I think we have to realize it's not the '80s anymore. The (Chuck) Norris Division, where all you had to was look at a guy the wrong way and you'd have an epic line brawl - those days are long gone. You see it resurface now and then, here and there - but, for the most part, Jungle Law doesn't govern like it used to. The game has changed. Speed and skill and depth and cerebral line matchups and efficient, controlled, effective physicality are the new school. Standards have changed. The societal landscape has changed. Moral and ethical lines have shifted. We are, for better or for worse (for better), more informed, more careful, more politically correct. Also, today's average NHLer is bigger, stronger, faster, more physically imposing than he's ever been.

 

The biggest thing, though? I think it's simply the heightened pressure to win. It's the parity.

 

Which is better: Having a protector, or not having a protector? If it were that simple, we'd all take the protector.
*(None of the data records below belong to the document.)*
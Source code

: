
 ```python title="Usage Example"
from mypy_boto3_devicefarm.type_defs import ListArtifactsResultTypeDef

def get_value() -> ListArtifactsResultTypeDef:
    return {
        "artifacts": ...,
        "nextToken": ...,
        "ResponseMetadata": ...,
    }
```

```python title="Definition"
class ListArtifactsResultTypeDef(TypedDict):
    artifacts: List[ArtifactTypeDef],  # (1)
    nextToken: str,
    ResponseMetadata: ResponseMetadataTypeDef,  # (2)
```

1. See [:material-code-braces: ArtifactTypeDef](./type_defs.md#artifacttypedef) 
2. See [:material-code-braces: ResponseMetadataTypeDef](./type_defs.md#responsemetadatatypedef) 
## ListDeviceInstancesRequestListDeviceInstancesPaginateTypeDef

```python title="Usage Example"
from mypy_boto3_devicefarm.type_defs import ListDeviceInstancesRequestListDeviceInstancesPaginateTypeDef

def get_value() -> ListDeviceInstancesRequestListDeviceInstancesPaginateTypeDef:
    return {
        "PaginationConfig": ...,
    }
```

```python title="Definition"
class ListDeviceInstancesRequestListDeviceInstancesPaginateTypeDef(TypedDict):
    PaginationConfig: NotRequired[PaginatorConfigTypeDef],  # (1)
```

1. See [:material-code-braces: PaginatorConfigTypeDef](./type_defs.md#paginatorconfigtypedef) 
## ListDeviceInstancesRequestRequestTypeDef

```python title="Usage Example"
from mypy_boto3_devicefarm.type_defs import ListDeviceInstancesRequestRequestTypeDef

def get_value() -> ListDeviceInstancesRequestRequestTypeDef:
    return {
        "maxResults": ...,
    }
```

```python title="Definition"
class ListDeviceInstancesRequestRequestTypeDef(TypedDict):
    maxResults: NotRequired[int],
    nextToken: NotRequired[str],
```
But in the age of parity and the cap, the question tends to be something closer to "Do I want a defensively responsible guy who can kill penalties and maybe take that faceoff in our end when we're up a goal with 30 seconds left and the other team has pulled the goalie and we just iced the puck - or do I want a guy who you know what never mind I want the guy who's killing penalties and taking that d-zone faceoff." Parity means two points are never free. You have to bring your A game every night and ice the roster that gives you the best chance of securing those two points or taking a game in a playoff series. If your judgment as a coach or general manager slips even a little, it can be a five-game losing streak, which might cost you a playoff berth. Because it's that competitive now.